*PROBLEM REQUIREMENTS*.
Report each line of the records where "clientConn" occurs.

Source records
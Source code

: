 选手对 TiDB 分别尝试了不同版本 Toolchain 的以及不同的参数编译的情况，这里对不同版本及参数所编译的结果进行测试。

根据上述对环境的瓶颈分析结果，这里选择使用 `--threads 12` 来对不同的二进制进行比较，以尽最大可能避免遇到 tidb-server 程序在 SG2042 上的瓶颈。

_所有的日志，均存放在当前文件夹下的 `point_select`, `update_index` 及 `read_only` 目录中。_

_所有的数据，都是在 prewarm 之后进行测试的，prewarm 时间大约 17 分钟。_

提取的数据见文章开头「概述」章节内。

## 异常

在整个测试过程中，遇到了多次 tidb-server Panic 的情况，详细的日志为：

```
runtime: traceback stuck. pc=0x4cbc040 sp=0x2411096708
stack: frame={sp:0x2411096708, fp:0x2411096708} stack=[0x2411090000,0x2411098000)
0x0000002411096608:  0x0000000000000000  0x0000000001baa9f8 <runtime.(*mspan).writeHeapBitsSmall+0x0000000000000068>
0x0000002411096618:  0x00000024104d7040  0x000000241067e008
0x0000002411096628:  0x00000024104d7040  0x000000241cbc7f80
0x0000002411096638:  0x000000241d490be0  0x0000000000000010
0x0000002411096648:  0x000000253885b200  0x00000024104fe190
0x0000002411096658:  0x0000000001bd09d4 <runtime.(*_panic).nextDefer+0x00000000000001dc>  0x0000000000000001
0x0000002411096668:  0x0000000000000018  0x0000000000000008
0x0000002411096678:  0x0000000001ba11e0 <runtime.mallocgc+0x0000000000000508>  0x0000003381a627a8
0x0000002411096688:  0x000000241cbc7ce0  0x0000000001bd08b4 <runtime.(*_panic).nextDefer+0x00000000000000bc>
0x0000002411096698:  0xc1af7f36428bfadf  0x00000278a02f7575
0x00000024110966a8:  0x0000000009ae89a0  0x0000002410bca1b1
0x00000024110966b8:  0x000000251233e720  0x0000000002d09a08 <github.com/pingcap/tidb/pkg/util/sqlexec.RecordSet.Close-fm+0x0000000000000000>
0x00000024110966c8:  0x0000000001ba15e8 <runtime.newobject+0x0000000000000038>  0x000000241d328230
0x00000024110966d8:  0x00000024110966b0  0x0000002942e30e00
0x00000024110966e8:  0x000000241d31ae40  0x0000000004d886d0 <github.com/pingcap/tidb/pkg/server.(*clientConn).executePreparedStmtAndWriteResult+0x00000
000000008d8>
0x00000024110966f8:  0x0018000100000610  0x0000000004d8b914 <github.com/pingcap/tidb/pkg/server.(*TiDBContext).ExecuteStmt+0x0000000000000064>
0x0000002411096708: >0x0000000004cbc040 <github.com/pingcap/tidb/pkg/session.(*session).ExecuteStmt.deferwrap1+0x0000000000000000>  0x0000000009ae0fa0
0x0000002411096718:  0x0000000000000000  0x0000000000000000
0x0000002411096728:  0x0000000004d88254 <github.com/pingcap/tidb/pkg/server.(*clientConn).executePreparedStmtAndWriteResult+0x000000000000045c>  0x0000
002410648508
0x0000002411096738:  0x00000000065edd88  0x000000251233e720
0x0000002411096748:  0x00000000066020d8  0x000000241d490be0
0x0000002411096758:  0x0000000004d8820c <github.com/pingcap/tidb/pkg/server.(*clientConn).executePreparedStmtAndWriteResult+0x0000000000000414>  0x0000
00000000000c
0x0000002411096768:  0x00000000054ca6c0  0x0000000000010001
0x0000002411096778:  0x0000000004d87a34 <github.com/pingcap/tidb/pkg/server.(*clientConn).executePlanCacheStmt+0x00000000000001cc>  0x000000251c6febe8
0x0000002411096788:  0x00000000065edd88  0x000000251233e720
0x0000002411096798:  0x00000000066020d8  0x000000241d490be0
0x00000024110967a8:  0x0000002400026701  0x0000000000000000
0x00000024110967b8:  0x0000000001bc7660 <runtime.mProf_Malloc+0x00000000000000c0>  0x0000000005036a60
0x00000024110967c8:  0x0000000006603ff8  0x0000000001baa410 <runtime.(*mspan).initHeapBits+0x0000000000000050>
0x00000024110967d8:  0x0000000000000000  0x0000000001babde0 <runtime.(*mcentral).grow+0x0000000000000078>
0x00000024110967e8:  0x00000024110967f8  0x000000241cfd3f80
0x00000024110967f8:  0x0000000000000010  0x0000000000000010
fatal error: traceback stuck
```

*RESPONSE BELOW*.
0x00000024110966e8:  0x000000241d31ae40  0x0000000004d886d0 <github.com/pingcap/tidb/pkg/server.(*clientConn).executePreparedStmtAndWriteResult+0x00000
0x0000002411096728:  0x0000000004d88254 <github.com/pingcap/tidb/pkg/server.(*clientConn).executePreparedStmtAndWriteResult+0x000000000000045c>  0x0000
0x0000002411096758:  0x0000000004d8820c <github.com/pingcap/tidb/pkg/server.(*clientConn).executePreparedStmtAndWriteResult+0x0000000000000414>  0x0000
0x0000002411096778:  0x0000000004d87a34 <github.com/pingcap/tidb/pkg/server.(*clientConn).executePlanCacheStmt+0x00000000000001cc>  0x000000251c6febe8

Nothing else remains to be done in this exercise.